- _WHAT THE TASK REQUIRES_
From the data below, retype exactly the lines starting with the one that contains "Designing a system" and ending with the one that contains "- **Mobile Application**: Native", both included.

- _DATA IN THIS EXERCISE_

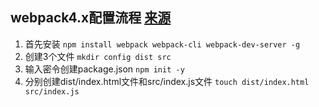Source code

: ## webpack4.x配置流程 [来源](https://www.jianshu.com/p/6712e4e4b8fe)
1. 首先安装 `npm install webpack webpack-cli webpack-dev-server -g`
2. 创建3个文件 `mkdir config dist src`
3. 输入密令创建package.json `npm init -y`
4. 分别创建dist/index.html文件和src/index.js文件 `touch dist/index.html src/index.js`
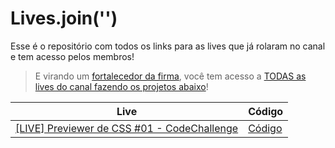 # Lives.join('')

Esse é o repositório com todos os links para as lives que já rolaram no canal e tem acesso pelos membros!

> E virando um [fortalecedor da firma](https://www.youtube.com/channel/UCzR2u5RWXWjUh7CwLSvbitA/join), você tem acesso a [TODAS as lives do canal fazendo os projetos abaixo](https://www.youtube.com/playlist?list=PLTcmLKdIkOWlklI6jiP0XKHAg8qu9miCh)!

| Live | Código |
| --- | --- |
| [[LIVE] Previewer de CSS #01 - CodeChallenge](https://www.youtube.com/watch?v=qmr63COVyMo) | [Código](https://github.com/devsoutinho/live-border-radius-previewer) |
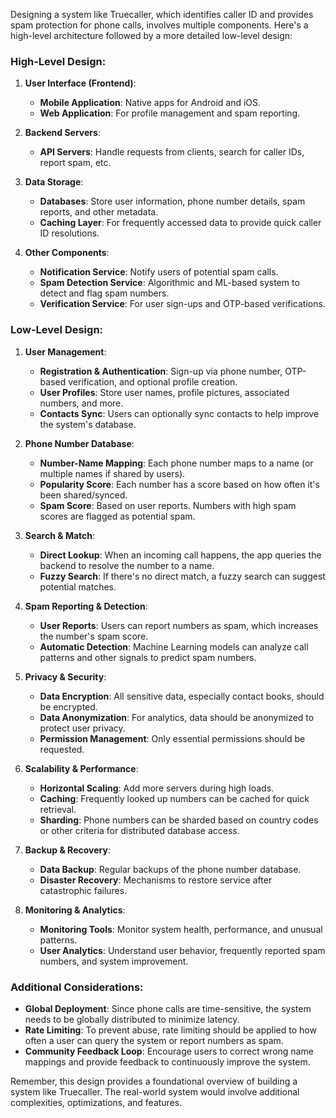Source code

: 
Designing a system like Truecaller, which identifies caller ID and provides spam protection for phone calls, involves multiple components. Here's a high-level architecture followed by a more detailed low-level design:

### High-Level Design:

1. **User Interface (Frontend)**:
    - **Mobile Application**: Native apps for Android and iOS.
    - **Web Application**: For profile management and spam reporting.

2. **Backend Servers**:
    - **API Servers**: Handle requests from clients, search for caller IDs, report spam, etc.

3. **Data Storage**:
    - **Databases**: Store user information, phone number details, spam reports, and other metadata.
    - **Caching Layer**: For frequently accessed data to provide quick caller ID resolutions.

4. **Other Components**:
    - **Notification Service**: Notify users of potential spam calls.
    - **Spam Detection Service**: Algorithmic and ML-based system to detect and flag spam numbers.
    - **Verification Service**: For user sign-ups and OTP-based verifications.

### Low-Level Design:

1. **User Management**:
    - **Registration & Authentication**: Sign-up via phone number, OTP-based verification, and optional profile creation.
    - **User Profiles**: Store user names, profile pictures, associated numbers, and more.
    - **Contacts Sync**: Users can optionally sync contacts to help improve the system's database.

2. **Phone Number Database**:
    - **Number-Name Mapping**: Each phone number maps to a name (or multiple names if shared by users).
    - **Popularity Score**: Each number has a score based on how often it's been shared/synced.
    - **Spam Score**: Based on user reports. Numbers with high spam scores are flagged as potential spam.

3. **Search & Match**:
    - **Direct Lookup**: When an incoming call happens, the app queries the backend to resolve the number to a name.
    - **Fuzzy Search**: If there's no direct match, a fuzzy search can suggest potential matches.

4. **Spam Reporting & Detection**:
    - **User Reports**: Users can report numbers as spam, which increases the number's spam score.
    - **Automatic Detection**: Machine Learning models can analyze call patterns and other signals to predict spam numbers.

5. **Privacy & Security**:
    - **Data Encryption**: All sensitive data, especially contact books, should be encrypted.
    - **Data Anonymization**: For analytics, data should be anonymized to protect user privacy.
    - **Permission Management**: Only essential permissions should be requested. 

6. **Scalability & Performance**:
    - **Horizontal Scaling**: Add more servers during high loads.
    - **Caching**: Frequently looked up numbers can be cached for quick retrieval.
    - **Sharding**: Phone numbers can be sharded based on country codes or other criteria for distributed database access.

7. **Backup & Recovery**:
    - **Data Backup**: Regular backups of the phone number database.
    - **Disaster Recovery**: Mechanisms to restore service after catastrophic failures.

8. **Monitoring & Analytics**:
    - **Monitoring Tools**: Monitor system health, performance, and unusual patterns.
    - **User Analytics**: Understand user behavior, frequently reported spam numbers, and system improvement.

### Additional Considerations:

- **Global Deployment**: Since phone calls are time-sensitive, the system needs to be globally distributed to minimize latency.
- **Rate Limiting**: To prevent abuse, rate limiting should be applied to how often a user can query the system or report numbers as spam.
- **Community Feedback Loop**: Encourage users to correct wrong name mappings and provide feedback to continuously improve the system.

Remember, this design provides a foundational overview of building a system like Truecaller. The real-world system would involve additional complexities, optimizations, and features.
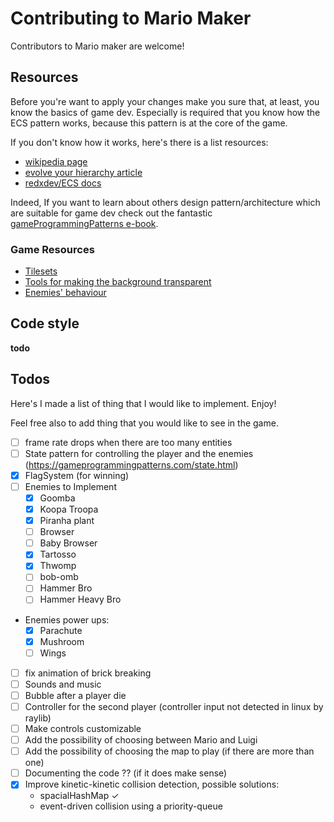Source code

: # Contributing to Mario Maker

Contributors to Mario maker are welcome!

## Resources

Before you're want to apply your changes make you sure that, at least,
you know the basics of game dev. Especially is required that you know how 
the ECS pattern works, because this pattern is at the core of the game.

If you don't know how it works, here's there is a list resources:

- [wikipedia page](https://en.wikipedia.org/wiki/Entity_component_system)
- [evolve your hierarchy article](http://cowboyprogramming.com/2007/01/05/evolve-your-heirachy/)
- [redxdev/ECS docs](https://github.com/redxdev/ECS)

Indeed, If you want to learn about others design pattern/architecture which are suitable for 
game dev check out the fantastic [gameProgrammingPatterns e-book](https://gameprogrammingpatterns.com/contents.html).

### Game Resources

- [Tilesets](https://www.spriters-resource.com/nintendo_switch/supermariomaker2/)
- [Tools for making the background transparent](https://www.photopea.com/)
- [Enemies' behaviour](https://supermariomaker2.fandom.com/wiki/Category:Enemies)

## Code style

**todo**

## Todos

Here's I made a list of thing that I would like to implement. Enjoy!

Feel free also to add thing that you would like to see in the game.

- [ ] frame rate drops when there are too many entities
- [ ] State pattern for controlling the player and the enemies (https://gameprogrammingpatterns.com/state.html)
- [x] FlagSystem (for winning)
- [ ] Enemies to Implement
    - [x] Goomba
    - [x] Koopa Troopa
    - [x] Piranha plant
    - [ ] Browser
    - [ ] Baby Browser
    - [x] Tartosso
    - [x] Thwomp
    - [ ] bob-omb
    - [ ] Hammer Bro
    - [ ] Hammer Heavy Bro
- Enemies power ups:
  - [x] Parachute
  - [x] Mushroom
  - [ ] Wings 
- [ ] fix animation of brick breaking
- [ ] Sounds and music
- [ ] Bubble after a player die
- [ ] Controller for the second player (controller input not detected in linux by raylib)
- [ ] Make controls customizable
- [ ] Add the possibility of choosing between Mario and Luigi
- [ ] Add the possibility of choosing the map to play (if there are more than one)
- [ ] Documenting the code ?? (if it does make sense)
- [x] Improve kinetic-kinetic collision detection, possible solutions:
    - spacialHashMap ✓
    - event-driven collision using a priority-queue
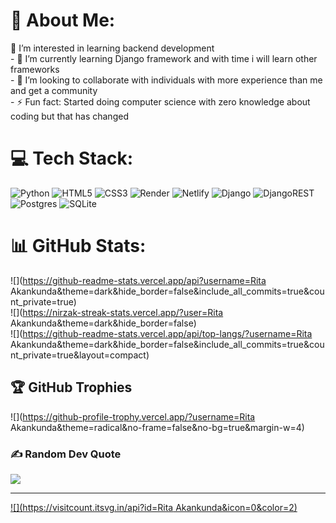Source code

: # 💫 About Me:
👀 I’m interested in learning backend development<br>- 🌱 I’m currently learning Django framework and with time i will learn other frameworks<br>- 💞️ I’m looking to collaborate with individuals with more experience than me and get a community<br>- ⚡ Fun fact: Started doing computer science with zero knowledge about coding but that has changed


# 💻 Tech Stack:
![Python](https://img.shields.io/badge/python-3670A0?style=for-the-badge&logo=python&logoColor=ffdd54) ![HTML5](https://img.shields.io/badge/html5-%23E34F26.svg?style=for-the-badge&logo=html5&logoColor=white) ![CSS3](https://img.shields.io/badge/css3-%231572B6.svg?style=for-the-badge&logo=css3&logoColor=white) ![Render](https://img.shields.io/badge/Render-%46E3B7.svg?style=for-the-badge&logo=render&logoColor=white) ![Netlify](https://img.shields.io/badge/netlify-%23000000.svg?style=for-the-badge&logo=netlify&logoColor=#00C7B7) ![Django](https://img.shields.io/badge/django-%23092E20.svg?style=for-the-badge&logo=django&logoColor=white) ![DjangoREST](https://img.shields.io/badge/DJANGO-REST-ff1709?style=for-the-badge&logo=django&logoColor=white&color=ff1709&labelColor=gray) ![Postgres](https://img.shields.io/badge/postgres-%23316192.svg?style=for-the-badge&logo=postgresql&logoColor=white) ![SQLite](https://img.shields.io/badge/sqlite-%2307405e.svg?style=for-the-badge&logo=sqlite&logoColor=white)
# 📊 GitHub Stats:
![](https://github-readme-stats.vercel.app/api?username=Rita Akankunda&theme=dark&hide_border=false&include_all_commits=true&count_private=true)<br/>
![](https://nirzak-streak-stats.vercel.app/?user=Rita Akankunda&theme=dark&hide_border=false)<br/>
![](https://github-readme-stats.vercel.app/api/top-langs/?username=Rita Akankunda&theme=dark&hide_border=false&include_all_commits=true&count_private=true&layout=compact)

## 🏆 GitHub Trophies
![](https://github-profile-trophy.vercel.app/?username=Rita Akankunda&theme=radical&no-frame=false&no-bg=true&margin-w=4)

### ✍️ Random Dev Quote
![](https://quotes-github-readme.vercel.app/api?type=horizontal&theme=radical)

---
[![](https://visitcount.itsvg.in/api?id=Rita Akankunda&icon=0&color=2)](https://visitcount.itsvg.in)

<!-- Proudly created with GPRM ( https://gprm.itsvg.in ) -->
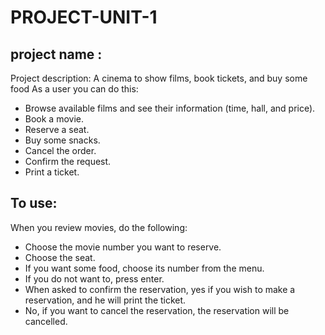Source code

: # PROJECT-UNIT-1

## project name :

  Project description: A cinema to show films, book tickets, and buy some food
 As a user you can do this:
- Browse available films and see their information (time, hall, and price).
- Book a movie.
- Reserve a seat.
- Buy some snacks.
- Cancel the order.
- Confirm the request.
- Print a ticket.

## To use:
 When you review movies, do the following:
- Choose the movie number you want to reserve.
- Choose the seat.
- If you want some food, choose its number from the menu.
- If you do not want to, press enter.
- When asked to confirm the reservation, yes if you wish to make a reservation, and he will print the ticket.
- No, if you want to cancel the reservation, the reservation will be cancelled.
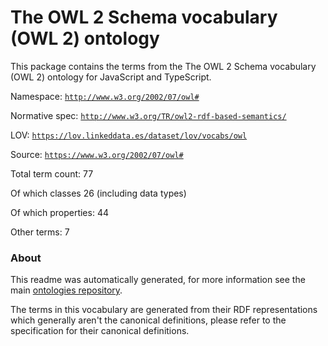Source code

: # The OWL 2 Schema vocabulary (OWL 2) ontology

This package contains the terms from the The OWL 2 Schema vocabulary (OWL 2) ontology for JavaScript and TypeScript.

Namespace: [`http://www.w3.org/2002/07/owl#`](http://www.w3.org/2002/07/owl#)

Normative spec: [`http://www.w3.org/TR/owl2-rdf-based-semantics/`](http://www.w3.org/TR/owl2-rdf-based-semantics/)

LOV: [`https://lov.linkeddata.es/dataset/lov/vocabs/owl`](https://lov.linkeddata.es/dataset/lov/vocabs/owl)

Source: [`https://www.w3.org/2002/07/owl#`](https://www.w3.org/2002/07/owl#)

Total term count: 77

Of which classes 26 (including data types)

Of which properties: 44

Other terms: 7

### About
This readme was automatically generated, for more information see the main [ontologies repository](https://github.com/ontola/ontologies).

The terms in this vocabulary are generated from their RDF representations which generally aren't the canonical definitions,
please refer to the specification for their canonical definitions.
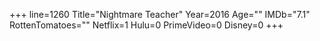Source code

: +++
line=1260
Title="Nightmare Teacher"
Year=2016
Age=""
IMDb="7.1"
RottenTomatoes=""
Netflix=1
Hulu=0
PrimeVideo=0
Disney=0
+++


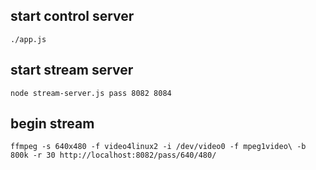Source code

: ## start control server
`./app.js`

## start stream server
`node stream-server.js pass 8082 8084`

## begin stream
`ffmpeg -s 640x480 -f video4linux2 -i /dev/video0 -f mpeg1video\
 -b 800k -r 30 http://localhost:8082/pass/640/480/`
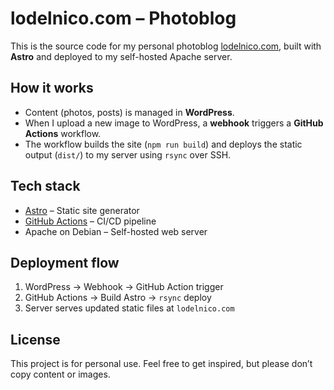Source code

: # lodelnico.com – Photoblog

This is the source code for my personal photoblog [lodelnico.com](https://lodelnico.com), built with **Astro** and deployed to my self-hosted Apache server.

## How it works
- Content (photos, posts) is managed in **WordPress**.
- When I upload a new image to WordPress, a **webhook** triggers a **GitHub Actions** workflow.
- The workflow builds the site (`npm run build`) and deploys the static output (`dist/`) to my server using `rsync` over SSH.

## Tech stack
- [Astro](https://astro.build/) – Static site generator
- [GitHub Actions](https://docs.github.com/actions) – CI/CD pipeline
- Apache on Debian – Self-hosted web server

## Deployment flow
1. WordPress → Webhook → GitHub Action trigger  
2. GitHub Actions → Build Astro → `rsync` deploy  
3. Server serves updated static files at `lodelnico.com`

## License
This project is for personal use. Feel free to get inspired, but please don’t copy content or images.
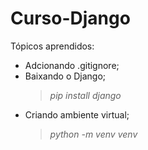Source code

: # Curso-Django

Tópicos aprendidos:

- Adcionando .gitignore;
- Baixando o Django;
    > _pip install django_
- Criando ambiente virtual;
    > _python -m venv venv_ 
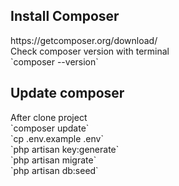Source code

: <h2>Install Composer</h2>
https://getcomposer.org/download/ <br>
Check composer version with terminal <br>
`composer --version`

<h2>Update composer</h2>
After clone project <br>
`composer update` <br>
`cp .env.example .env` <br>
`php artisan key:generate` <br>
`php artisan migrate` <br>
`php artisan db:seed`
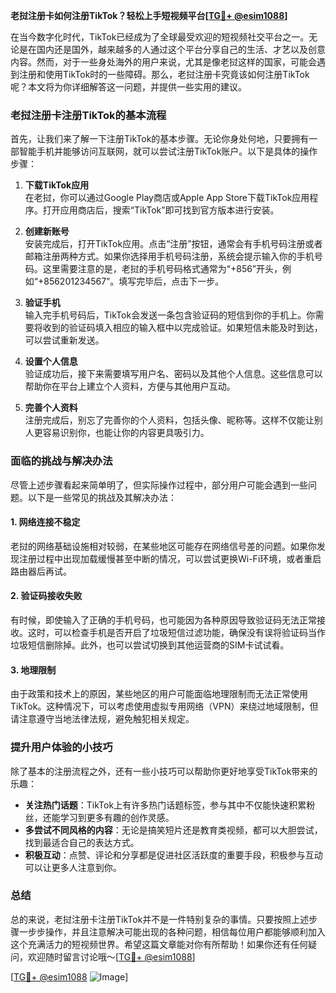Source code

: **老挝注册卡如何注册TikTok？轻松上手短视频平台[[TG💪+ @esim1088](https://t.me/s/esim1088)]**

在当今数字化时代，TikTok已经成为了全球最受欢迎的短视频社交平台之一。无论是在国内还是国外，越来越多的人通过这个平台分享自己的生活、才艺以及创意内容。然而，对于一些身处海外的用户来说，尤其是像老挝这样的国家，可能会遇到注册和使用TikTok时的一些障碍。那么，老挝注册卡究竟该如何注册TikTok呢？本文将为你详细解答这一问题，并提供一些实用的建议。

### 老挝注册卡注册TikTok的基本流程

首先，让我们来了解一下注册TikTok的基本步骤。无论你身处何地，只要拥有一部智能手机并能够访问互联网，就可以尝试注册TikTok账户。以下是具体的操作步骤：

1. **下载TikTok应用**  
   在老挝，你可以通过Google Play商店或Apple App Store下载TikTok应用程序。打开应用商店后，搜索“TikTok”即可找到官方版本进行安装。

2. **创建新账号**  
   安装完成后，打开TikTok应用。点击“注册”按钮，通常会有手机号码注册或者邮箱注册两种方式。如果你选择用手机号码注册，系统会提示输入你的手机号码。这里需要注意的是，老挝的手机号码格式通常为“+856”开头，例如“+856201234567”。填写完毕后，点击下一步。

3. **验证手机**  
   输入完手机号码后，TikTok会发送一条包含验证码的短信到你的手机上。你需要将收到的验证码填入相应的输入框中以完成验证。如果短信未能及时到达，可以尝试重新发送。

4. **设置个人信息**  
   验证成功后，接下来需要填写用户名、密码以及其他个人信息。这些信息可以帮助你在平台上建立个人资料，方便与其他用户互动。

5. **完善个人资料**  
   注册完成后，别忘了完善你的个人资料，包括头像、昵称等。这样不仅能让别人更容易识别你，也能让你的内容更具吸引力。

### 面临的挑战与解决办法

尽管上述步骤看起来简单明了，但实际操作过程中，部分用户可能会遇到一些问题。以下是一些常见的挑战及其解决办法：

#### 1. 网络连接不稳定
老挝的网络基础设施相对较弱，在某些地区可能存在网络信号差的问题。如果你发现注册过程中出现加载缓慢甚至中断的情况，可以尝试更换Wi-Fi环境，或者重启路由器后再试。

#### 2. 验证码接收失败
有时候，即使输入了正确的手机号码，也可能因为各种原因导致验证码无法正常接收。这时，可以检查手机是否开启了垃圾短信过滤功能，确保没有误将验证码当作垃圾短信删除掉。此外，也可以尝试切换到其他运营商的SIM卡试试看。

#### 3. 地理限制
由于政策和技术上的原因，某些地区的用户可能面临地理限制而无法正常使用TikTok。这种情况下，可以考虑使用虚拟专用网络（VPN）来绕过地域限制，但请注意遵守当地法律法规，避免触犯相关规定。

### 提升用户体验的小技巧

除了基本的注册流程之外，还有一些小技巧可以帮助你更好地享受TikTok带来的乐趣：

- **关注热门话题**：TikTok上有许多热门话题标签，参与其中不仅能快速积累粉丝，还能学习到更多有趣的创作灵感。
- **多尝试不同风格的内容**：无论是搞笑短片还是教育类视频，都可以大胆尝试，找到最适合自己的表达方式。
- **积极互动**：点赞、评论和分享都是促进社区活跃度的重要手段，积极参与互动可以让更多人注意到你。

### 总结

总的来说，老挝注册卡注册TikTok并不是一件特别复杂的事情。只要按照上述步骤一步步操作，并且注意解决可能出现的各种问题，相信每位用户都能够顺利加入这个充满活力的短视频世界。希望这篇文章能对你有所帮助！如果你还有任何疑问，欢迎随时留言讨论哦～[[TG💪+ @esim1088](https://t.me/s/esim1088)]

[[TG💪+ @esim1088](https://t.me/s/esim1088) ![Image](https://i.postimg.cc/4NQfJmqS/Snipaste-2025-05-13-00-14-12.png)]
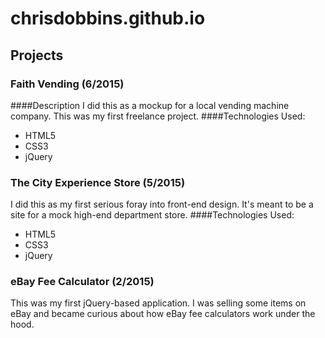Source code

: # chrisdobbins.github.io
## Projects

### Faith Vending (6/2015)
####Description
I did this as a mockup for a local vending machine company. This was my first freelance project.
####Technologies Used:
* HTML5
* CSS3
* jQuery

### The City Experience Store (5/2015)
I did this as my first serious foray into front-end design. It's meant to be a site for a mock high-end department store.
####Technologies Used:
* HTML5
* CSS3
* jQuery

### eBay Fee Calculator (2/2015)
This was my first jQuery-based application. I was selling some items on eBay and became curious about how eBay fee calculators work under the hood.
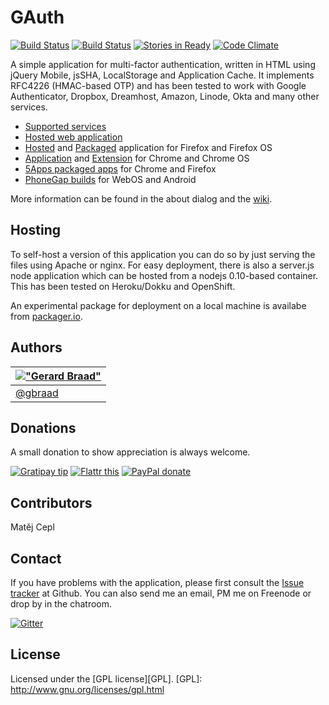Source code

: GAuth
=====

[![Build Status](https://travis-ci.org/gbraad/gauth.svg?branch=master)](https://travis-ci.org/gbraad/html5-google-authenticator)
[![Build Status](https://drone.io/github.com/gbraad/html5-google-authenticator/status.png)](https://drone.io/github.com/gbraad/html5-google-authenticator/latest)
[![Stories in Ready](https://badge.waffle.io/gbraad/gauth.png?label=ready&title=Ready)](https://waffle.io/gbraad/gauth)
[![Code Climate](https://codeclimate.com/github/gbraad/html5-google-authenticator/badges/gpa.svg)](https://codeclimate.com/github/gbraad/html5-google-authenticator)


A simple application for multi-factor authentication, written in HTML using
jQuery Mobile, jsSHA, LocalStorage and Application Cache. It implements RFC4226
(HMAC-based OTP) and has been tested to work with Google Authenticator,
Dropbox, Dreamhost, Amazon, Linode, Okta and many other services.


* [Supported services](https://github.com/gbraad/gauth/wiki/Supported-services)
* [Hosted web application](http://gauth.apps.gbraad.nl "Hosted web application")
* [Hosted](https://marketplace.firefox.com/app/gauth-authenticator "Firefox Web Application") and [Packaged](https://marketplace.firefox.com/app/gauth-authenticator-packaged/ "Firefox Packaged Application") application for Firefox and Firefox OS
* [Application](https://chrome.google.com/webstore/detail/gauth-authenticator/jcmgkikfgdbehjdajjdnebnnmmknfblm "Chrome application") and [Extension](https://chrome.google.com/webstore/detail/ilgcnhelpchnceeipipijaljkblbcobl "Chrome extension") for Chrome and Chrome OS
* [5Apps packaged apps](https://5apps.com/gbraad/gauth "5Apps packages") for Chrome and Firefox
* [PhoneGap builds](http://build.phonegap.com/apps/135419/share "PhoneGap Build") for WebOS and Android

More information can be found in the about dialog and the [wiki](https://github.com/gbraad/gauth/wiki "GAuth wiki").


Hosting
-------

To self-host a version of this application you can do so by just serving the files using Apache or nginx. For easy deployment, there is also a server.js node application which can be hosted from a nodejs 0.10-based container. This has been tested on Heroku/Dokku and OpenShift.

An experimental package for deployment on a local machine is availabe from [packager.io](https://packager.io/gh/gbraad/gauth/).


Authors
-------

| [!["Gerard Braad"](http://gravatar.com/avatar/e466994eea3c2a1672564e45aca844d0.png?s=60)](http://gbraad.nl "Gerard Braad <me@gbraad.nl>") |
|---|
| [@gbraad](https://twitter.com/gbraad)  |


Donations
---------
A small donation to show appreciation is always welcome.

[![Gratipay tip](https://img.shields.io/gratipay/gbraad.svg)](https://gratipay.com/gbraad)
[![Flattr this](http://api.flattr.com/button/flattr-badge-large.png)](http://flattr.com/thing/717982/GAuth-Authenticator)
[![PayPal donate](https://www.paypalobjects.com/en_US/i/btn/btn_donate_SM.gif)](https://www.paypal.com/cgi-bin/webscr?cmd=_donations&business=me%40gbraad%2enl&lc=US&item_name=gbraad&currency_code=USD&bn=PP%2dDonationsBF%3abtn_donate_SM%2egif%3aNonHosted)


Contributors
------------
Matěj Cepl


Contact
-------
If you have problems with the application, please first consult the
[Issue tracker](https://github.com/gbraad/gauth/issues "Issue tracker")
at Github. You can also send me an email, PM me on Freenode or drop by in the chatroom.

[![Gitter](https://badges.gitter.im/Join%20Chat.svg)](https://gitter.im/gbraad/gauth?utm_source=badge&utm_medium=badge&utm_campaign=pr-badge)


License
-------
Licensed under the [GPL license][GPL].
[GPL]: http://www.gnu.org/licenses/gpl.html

- _SOLUTION_
Designing a system like Truecaller, which identifies caller ID and provides spam protection for phone calls, involves multiple components. Here's a high-level architecture followed by a more detailed low-level design:

### High-Level Design:

1. **User Interface (Frontend)**:
    - **Mobile Application**: Native apps for Android and iOS.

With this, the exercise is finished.